> THE TASK
Scan the records below, and wherever a line has the word "zitieren", pull it out.

Collected data:
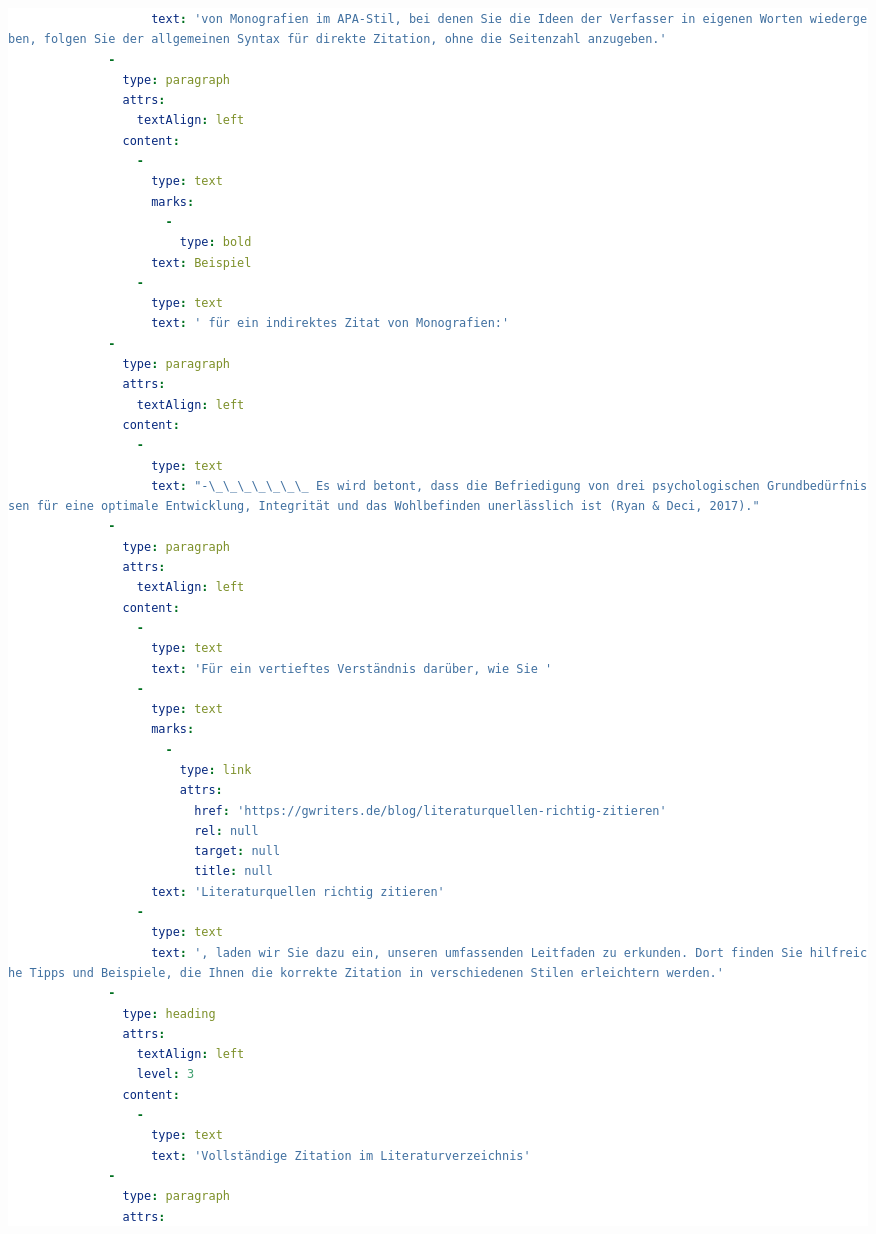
 ```yaml
                    text: 'von Monografien im APA-Stil, bei denen Sie die Ideen der Verfasser in eigenen Worten wiedergeben, folgen Sie der allgemeinen Syntax für direkte Zitation, ohne die Seitenzahl anzugeben.'
              -
                type: paragraph
                attrs:
                  textAlign: left
                content:
                  -
                    type: text
                    marks:
                      -
                        type: bold
                    text: Beispiel
                  -
                    type: text
                    text: ' für ein indirektes Zitat von Monografien:'
              -
                type: paragraph
                attrs:
                  textAlign: left
                content:
                  -
                    type: text
                    text: "-\_\_\_\_\_\_\_ Es wird betont, dass die Befriedigung von drei psychologischen Grundbedürfnissen für eine optimale Entwicklung, Integrität und das Wohlbefinden unerlässlich ist (Ryan & Deci, 2017)."
              -
                type: paragraph
                attrs:
                  textAlign: left
                content:
                  -
                    type: text
                    text: 'Für ein vertieftes Verständnis darüber, wie Sie '
                  -
                    type: text
                    marks:
                      -
                        type: link
                        attrs:
                          href: 'https://gwriters.de/blog/literaturquellen-richtig-zitieren'
                          rel: null
                          target: null
                          title: null
                    text: 'Literaturquellen richtig zitieren'
                  -
                    type: text
                    text: ', laden wir Sie dazu ein, unseren umfassenden Leitfaden zu erkunden. Dort finden Sie hilfreiche Tipps und Beispiele, die Ihnen die korrekte Zitation in verschiedenen Stilen erleichtern werden.'
              -
                type: heading
                attrs:
                  textAlign: left
                  level: 3
                content:
                  -
                    type: text
                    text: 'Vollständige Zitation im Literaturverzeichnis'
              -
                type: paragraph
                attrs:
```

> COMPLETED TASK
                          href: 'https://gwriters.de/blog/literaturquellen-richtig-zitieren'
                    text: 'Literaturquellen richtig zitieren'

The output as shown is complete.